[Start of Attachment]
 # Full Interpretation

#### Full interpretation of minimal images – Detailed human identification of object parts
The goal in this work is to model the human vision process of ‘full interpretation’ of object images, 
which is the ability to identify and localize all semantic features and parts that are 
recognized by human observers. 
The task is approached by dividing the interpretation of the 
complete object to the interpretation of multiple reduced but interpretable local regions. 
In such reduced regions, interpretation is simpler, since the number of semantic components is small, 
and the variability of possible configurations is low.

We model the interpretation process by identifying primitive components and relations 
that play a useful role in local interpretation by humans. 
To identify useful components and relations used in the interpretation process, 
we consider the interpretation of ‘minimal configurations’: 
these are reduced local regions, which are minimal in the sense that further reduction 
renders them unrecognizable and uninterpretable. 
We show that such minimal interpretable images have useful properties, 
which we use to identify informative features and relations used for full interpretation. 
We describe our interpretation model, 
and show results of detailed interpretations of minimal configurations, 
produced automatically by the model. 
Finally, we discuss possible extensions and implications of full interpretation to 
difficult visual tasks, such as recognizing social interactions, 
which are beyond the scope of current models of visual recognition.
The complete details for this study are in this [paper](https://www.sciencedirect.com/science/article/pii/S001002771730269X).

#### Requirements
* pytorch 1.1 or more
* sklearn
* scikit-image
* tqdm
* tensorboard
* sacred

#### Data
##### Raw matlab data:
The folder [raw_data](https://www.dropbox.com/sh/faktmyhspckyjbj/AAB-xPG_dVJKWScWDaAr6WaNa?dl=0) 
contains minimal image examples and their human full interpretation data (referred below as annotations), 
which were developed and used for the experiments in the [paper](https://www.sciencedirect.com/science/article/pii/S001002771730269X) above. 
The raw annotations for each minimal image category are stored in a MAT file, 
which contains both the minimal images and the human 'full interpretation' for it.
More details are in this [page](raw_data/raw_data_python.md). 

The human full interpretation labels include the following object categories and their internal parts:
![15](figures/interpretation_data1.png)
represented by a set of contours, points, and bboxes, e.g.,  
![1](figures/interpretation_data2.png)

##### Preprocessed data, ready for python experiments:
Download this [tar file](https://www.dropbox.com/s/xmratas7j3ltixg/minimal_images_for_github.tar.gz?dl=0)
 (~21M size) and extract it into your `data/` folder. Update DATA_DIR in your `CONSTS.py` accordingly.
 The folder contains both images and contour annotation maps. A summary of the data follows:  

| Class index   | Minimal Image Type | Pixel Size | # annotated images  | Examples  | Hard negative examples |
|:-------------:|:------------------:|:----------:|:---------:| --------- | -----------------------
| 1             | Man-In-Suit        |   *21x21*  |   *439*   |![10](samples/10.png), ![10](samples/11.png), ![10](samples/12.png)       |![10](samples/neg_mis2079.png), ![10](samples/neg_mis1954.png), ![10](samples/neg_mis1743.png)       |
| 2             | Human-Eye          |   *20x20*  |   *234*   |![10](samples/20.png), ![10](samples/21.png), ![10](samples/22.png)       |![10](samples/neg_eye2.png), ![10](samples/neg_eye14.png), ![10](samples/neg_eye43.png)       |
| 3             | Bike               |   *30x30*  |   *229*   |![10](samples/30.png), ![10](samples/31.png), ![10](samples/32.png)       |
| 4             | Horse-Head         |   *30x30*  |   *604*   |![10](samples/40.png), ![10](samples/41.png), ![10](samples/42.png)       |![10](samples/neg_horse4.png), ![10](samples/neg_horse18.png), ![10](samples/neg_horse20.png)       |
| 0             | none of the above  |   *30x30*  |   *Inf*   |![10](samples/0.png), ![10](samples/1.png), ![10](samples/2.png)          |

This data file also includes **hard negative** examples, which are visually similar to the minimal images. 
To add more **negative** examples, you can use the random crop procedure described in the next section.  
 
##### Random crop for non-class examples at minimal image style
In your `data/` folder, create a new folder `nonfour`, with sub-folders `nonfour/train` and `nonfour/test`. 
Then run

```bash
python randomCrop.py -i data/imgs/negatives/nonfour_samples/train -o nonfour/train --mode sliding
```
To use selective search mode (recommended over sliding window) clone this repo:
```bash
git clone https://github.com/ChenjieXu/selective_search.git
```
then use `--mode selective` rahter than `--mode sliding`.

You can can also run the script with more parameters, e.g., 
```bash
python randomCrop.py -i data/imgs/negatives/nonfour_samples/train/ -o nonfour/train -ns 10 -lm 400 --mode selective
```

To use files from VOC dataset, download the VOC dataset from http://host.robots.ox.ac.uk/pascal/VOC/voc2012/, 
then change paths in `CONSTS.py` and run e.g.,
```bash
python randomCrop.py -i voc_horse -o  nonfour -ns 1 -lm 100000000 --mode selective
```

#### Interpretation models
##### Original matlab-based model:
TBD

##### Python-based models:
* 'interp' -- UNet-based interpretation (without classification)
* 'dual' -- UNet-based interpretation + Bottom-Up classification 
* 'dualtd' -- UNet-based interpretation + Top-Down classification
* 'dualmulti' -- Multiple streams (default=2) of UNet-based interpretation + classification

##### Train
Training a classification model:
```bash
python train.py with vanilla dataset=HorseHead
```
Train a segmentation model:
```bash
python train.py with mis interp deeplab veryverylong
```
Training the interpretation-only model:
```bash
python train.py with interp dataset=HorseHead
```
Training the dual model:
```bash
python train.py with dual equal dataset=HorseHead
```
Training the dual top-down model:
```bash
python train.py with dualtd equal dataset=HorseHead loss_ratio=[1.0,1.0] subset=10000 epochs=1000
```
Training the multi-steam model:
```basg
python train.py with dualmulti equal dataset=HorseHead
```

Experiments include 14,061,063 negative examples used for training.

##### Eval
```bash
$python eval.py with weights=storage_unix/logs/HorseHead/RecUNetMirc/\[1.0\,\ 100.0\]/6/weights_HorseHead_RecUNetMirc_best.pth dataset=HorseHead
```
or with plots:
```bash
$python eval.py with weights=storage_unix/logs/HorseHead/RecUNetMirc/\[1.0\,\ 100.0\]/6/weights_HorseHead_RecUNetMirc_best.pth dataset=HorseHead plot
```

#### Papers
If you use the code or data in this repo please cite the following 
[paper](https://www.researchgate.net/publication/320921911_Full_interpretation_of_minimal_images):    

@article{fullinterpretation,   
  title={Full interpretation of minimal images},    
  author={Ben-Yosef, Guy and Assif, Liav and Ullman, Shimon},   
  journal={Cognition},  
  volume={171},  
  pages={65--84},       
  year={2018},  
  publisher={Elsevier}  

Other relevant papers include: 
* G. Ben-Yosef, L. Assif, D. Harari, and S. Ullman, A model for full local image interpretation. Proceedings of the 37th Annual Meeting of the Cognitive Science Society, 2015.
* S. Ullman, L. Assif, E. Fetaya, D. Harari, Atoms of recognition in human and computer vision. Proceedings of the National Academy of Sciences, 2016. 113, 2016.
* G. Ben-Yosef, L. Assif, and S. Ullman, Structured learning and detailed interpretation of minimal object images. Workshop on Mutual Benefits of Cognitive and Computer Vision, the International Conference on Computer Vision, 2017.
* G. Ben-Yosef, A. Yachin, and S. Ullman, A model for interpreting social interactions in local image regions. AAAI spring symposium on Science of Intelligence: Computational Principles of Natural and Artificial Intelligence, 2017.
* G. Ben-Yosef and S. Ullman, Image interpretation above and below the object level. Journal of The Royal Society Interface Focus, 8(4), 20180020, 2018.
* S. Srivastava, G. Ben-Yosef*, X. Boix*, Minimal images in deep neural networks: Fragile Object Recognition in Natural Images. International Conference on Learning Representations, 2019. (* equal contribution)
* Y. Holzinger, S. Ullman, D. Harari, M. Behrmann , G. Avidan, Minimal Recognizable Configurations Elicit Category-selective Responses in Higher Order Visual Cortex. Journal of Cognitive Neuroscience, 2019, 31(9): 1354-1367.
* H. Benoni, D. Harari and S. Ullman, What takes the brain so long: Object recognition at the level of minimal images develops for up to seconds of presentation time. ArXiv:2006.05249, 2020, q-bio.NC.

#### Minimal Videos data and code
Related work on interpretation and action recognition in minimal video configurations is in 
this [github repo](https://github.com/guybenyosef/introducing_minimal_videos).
[End of Attachment]
▸ **EXERCISE INSTRUCTIONS**: Pick each line holding the word "above" out of the data and copy it.

▸ **TASK SOLUTION**:
which were developed and used for the experiments in the [paper](https://www.sciencedirect.com/science/article/pii/S001002771730269X) above. 
| 0             | none of the above  |   *30x30*  |   *Inf*   |![10](samples/0.png), ![10](samples/1.png), ![10](samples/2.png)          |
* G. Ben-Yosef and S. Ullman, Image interpretation above and below the object level. Journal of The Royal Society Interface Focus, 8(4), 20180020, 2018.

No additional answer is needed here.